Quand le printemps fait jaillir nos couleurs
- Claire Hourlier
- 22 mars 2017
- 2 min de lecture
Dimanche, toute de rouge vêtue, à Commerce j’allais à grands pas pour me hâter de rejoindre les chantiers navals, ma destination finale.
J’entends derrière moi une voix masculine qui crie joyeusement et répète malicieusement : « Madame Rouge, Madame Rouge, Madame Rouge … ».
Je souris, intérieurement d’abord, puis extérieurement sous l’effet de la répétition.
Je me retourne et voit cet homme qui accourt vers moi, la main levée pour être sûr d’être identifié dans la foule, typé amérindien, petite taille, cheveux noirs longs, le sourire aux lèvres. Ses mots s’empressent :
« Vous êtes très belle Madame Rouge ! »
Alors qu’il me tend la main, je m’imagine faisant partie des nouveaux personnages du Cluedo, juste à côté de Mademoiselle Rose, entrain d’échapper au Colonel Moutarde en m’engouffrant dans le passage secret.
Pendant que mes pensées vagabondent, j’ôte mon gant pour le saluer. La poignée de main échangée est sincère et appuyée.
Il enchaîne, les yeux dans les yeux :
« Comment allez vous ? »
Le contraste de rythme entre son envolée qui s’arrête aussi nette que sa question vient se poser délicatement et avec affirmation, est absolument savoureux !

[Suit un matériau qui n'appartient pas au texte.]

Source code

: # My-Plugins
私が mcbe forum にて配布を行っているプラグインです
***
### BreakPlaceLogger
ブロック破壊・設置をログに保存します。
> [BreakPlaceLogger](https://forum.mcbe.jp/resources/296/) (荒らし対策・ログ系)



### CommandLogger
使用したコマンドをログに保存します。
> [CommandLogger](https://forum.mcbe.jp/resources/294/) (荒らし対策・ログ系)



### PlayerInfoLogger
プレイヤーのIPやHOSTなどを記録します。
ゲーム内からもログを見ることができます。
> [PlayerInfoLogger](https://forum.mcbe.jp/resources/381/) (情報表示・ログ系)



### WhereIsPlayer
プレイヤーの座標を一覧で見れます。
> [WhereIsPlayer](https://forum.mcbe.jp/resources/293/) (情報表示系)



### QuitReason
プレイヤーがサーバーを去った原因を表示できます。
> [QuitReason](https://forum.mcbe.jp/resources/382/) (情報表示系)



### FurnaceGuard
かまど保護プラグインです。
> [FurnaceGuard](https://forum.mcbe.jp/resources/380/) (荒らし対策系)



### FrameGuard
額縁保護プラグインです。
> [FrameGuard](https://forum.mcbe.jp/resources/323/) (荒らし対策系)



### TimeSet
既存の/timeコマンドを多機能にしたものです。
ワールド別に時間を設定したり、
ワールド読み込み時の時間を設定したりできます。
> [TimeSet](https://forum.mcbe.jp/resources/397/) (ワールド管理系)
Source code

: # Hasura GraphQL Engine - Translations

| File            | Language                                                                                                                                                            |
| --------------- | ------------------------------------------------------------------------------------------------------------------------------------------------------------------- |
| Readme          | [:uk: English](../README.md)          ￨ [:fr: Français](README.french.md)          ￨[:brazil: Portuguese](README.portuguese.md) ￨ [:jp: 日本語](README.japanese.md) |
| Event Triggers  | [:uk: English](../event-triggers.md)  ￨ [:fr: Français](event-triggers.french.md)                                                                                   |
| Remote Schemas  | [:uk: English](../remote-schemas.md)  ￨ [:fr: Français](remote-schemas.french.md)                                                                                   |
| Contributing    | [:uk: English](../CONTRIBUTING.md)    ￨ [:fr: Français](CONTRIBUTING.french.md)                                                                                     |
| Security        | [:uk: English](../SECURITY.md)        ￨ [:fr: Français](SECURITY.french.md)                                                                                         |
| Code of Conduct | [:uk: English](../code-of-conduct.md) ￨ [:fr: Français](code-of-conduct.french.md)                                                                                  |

« Je vais très bien, merci ! Et vous ?
- Je vais très bien également. Je vous souhaite une bonne journée ! »
Alors que nos chemins se séparent, nos sourires restent accrochés à nos visages. Je me délecte de cet enthousiasme manifesté clairement.
Il s’apprête à monter dans le Tramway qui vient d’arriver. Il se ravise et faisant marche arrière, avance timidement un :
« Je peux vous inviter ? »
La proposition est presque de trop mais elle a le mérite d’avoir existé dans l’élan du moment, et ça, c’est beau.
« Non, merci. » lui réponds je avec mon sourire qui ne veut toujours pas partir.
« Oui, je comprends. »
Cette fois, il monte dans la rame et je vois partir le tram.
Mais mon sourire est, lui, resté à quai, dans son écrin douillet, dans son habit rouge.